4.  National Rural Employment Programme (NREP)-1980

The ‘Food for Work’ programme was restructured and renamed as National Rural Employment Programme (NREP) in October 1980. This is being implemented as centrally

sponsored programme with 50 per cent sharing basis between the Centre and States. Additional employment of the order of 300-400 million man-days per year for the unemployed and underemployed was envisaged under the NREP.

5.  Rural Landless Employment Guarantee Programme (RLEGP).1989

  • Jawahar Rozgar Yojana (JRY)1989

:Jawahar Rozgar Yojana (JRY) was launched in 28th April 1989. All the ongoing rural wage employment programmes like NREP and RLEGP merged into the JRY.

7.  Indira Awas Yojana (IAY):1985—PMAY(Restructured)

Indira Awas Yojana (IAY) was launched in May 1985. This programme aimed at providing fireproof shelter at free of cost to the rural poor living below the poverty line. The preferred beneficiaries are, Scheduled Castes, Scheduled Tribes and freed bonded labourers.

8.    MGNREGA (2005):

  • 2005: Parliament enacted MGNREGA Act.
  • 2006: launched in 200 districts → 2008: launched in the whole country

9.  Deen Dayal Antyodaya Yojana(2016):

National Urban Livelihoods Mission & National Rural Livelihoods Mission will deal with imparting skills and training to rural and urban poors And promotion of SHGs

10.  Mission Antyodaya (2017)

Target- At least 50,000 Gram Panchayats become poverty free by 2020. Government will implement the ongoing schemes with more vigilance and

accountability with the help of Gram Panchayat, NGOs, SHGs, ASHA workers etc.
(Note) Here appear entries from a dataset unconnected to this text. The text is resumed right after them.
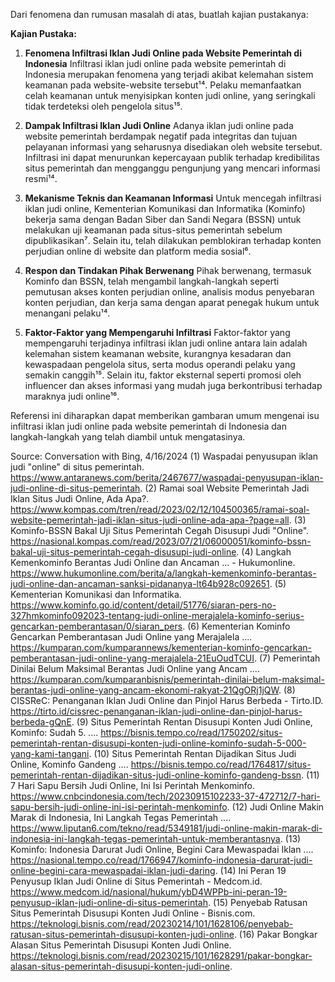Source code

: 
Dari fenomena dan rumusan masalah di atas, buatlah kajian pustakanya:

**Kajian Pustaka:**

1. **Fenomena Infiltrasi Iklan Judi Online pada Website Pemerintah di Indonesia**
   Infiltrasi iklan judi online pada website pemerintah di Indonesia merupakan fenomena yang terjadi akibat kelemahan sistem keamanan pada website-website tersebut¹⁴. Pelaku memanfaatkan celah keamanan untuk menyisipkan konten judi online, yang seringkali tidak terdeteksi oleh pengelola situs¹⁵.

2. **Dampak Infiltrasi Iklan Judi Online**
   Adanya iklan judi online pada website pemerintah berdampak negatif pada integritas dan tujuan pelayanan informasi yang seharusnya disediakan oleh website tersebut. Infiltrasi ini dapat menurunkan kepercayaan publik terhadap kredibilitas situs pemerintah dan mengganggu pengunjung yang mencari informasi resmi¹⁴.

3. **Mekanisme Teknis dan Keamanan Informasi**
   Untuk mencegah infiltrasi iklan judi online, Kementerian Komunikasi dan Informatika (Kominfo) bekerja sama dengan Badan Siber dan Sandi Negara (BSSN) untuk melakukan uji keamanan pada situs-situs pemerintah sebelum dipublikasikan⁷. Selain itu, telah dilakukan pemblokiran terhadap konten perjudian online di website dan platform media sosial⁶.

4. **Respon dan Tindakan Pihak Berwenang**
   Pihak berwenang, termasuk Kominfo dan BSSN, telah mengambil langkah-langkah seperti pemutusan akses konten perjudian online, analisis modus penyebaran konten perjudian, dan kerja sama dengan aparat penegak hukum untuk menangani pelaku¹⁴.

5. **Faktor-Faktor yang Mempengaruhi Infiltrasi**
   Faktor-faktor yang mempengaruhi terjadinya infiltrasi iklan judi online antara lain adalah kelemahan sistem keamanan website, kurangnya kesadaran dan kewaspadaan pengelola situs, serta modus operandi pelaku yang semakin canggih¹⁵. Selain itu, faktor eksternal seperti promosi oleh influencer dan akses informasi yang mudah juga berkontribusi terhadap maraknya judi online¹⁶.

Referensi ini diharapkan dapat memberikan gambaran umum mengenai isu infiltrasi iklan judi online pada website pemerintah di Indonesia dan langkah-langkah yang telah diambil untuk mengatasinya.

Source: Conversation with Bing, 4/16/2024
(1) Waspadai penyusupan iklan judi "online" di situs pemerintah. https://www.antaranews.com/berita/2467677/waspadai-penyusupan-iklan-judi-online-di-situs-pemerintah.
(2) Ramai soal Website Pemerintah Jadi Iklan Situs Judi Online, Ada Apa?. https://www.kompas.com/tren/read/2023/02/12/104500365/ramai-soal-website-pemerintah-jadi-iklan-situs-judi-online-ada-apa-?page=all.
(3) Kominfo-BSSN Bakal Uji Situs Pemerintah Cegah Disusupi Judi "Online". https://nasional.kompas.com/read/2023/07/21/06000051/kominfo-bssn-bakal-uji-situs-pemerintah-cegah-disusupi-judi-online.
(4) Langkah Kemenkominfo Berantas Judi Online dan Ancaman ... - Hukumonline. https://www.hukumonline.com/berita/a/langkah-kemenkominfo-berantas-judi-online-dan-ancaman-sanksi-pidananya-lt64b928c092651.
(5) Kementerian Komunikasi dan Informatika. https://www.kominfo.go.id/content/detail/51776/siaran-pers-no-327hmkominfo092023-tentang-judi-online-merajalela-kominfo-serius-gencarkan-pemberantasan/0/siaran_pers.
(6) Kementerian Kominfo Gencarkan Pemberantasan Judi Online yang Merajalela .... https://kumparan.com/kumparannews/kementerian-kominfo-gencarkan-pemberantasan-judi-online-yang-merajalela-21EuOudTCUI.
(7) Pemerintah Dinilai Belum Maksimal Berantas Judi Online yang Ancam .... https://kumparan.com/kumparanbisnis/pemerintah-dinilai-belum-maksimal-berantas-judi-online-yang-ancam-ekonomi-rakyat-21QgORj1jQW.
(8) CISSReC: Penanganan Iklan Judi Online dan Pinjol Harus Berbeda - Tirto.ID. https://tirto.id/cissrec-penanganan-iklan-judi-online-dan-pinjol-harus-berbeda-gQnE.
(9) Situs Pemerintah Rentan Disusupi Konten Judi Online, Kominfo: Sudah 5. .... https://bisnis.tempo.co/read/1750202/situs-pemerintah-rentan-disusupi-konten-judi-online-kominfo-sudah-5-000-yang-kami-tangani.
(10) Situs Pemerintah Rentan Dijadikan Situs Judi Online, Kominfo Gandeng .... https://bisnis.tempo.co/read/1764817/situs-pemerintah-rentan-dijadikan-situs-judi-online-kominfo-gandeng-bssn.
(11) 7 Hari Sapu Bersih Judi Online, Ini Isi Perintah Menkominfo. https://www.cnbcindonesia.com/tech/20230915102233-37-472712/7-hari-sapu-bersih-judi-online-ini-isi-perintah-menkominfo.
(12) Judi Online Makin Marak di Indonesia, Ini Langkah Tegas Pemerintah .... https://www.liputan6.com/tekno/read/5349181/judi-online-makin-marak-di-indonesia-ini-langkah-tegas-pemerintah-untuk-memberantasnya.
(13) Kominfo: Indonesia Darurat Judi Online, Begini Cara Mewaspadai Iklan .... https://nasional.tempo.co/read/1766947/kominfo-indonesia-darurat-judi-online-begini-cara-mewaspadai-iklan-judi-daring.
(14) Ini Peran 19 Penyusup Iklan Judi Online di Situs Pemerintah - Medcom.id. https://www.medcom.id/nasional/hukum/ybD4WPPb-ini-peran-19-penyusup-iklan-judi-online-di-situs-pemerintah.
(15) Penyebab Ratusan Situs Pemerintah Disusupi Konten Judi Online - Bisnis.com. https://teknologi.bisnis.com/read/20230214/101/1628106/penyebab-ratusan-situs-pemerintah-disusupi-konten-judi-online.
(16) Pakar Bongkar Alasan Situs Pemerintah Disusupi Konten Judi Online. https://teknologi.bisnis.com/read/20230215/101/1628291/pakar-bongkar-alasan-situs-pemerintah-disusupi-konten-judi-online.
11. Sarva Shiksha Abhiyan(SSA) 2OOO

It is an attempt to provide an opportunity to all children between 6 and 14 years of age to get free education which is also a basic fundamental right. The state and the central government share the expenses of this project.

12. Sansad Adarsh Gram Yojana(2014)

launched in 2014 by the Government of India in which each Member of Parliament will take the responsibility of three villages and look after the personal, human, social, environmental and economic development of the villages. This would substantially improve the standard of living as well as the quality of life in the villages.

13. Antyoday Anna Yojana(2000)

the Antyodaya Anna Yojana aimed at providing food grains to around 2 crore people at subsidised rates. As per the scheme Below Poverty Line (BPL) families were provided 35 kgs of food grains. Rice was provided at the rate of Rs 3/kg and wheat at the rate of Rs 2/kg. The scheme was first launched in Rajasthan but has now been implemented in all Indian states.

14. Deen Dayal Upadhyaya Grameen Kaushalya Yojana(2014)

as part of National Livelihood Mission, has the objectives of catering to the career aspirations of the rural youth and adding diversity to the income of rural families. Launched on 25th September 2014, the scheme’s prime focus is on the rural youth of poor families aged between 15 and 35. An amount of Rs 1500 crores has been provided for the scheme which will help in enhancing employability.